== TASK INPUTS ==

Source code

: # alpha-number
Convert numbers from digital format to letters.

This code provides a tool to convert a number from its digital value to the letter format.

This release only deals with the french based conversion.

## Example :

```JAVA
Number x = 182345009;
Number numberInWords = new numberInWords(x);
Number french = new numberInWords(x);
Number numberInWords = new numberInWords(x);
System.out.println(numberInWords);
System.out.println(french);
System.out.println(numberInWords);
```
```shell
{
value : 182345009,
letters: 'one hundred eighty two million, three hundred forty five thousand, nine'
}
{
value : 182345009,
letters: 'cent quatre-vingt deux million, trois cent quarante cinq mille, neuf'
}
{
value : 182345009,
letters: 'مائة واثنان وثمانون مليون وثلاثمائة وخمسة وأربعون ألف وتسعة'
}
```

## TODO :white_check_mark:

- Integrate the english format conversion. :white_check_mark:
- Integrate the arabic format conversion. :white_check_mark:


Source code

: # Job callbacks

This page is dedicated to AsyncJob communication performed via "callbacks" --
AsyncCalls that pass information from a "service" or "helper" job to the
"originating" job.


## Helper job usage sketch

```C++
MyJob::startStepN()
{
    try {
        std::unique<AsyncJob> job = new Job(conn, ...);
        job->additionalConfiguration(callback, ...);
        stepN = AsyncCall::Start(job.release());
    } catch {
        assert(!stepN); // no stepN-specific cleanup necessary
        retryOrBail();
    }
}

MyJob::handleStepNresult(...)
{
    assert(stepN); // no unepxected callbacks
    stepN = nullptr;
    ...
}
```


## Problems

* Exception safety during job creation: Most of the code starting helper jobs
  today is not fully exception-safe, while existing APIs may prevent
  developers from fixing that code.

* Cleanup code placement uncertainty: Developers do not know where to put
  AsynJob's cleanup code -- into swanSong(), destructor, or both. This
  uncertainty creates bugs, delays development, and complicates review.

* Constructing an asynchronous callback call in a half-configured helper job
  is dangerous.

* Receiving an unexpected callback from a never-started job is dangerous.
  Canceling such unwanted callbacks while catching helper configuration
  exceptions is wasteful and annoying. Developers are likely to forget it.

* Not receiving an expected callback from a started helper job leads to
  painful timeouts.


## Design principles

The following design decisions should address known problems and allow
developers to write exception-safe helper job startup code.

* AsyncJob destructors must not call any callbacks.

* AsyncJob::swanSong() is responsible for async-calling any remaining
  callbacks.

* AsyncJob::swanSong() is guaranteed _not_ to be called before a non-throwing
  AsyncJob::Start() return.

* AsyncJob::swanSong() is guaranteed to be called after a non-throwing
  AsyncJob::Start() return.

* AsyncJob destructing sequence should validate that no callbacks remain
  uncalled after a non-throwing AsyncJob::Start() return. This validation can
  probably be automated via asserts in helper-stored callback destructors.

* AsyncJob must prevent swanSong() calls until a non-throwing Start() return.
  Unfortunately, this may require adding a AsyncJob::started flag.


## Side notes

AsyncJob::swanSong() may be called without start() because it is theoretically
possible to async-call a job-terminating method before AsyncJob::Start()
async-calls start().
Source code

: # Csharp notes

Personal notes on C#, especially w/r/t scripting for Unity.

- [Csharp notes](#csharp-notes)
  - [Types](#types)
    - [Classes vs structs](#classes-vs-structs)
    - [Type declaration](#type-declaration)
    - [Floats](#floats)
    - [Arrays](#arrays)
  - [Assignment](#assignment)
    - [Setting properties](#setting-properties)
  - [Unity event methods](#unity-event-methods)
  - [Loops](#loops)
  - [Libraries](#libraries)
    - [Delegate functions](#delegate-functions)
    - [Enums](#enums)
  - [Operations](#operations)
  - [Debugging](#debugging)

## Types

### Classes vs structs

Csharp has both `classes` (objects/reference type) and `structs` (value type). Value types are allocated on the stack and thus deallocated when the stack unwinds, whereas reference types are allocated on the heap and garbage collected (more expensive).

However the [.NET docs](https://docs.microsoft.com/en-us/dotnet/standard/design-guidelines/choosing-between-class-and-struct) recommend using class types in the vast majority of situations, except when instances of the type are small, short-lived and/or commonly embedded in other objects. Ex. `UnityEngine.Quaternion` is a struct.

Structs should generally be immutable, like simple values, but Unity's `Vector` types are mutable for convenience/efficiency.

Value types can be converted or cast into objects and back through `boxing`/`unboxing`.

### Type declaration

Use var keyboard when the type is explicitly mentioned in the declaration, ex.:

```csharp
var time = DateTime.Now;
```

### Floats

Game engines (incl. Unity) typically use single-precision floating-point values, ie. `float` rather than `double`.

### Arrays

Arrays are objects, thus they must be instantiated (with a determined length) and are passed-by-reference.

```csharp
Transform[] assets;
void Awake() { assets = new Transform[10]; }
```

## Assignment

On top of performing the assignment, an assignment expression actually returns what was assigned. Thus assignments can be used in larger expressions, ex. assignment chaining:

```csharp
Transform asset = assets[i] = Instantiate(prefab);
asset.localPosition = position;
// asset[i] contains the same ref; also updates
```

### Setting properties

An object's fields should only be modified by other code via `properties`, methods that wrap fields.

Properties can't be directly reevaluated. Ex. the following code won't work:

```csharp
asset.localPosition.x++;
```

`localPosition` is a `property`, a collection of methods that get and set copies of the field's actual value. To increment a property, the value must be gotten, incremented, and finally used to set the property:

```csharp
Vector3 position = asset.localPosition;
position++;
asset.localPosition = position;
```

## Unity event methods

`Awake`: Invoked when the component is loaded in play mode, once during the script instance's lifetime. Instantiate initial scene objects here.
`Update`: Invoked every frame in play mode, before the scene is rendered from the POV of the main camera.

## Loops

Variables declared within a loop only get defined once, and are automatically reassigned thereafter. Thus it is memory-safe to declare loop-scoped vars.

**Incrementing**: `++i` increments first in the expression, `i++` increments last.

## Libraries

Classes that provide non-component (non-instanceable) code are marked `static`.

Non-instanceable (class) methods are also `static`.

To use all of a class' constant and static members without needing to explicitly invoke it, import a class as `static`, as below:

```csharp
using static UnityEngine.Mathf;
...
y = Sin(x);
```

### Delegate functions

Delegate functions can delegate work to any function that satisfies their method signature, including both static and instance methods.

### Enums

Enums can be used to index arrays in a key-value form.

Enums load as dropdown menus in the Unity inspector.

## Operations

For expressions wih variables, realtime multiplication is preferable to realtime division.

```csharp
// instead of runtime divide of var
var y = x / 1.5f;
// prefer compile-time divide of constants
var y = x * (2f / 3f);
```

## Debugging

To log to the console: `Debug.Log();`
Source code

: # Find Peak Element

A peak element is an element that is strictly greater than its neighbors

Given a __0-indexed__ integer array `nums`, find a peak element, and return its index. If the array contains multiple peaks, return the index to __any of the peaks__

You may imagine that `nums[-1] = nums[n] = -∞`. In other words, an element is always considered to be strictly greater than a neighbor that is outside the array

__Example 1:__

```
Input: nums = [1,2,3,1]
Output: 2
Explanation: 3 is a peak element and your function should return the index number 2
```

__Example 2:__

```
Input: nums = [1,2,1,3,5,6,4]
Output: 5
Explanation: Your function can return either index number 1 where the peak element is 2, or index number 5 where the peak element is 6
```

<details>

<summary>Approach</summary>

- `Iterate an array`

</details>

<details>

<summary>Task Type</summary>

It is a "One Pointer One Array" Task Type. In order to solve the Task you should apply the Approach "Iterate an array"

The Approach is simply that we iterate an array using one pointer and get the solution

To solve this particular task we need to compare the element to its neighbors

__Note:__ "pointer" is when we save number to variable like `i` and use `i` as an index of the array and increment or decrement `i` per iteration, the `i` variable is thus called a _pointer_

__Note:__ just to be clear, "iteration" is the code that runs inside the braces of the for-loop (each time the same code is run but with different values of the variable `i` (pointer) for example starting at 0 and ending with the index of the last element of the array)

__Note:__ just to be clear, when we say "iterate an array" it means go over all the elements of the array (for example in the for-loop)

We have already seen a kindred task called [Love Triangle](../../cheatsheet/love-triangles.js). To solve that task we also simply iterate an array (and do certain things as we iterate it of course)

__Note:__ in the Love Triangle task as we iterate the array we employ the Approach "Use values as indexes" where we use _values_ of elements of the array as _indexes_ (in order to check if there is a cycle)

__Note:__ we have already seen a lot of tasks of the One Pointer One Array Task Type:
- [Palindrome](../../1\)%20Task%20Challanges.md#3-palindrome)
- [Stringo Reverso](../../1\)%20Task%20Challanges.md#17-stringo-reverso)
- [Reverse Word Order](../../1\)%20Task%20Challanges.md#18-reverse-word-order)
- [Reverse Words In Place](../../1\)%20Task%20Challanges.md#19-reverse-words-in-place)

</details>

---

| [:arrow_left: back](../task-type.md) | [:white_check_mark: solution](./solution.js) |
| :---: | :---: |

===

● DESCRIPTION OF THE TASK
Only lines with the word "Awake" are wanted; pull each of them from the records.

● TASK SOLUTION
void Awake() { assets = new Transform[10]; }
`Awake`: Invoked when the component is loaded in play mode, once during the script instance's lifetime. Instantiate initial scene objects here.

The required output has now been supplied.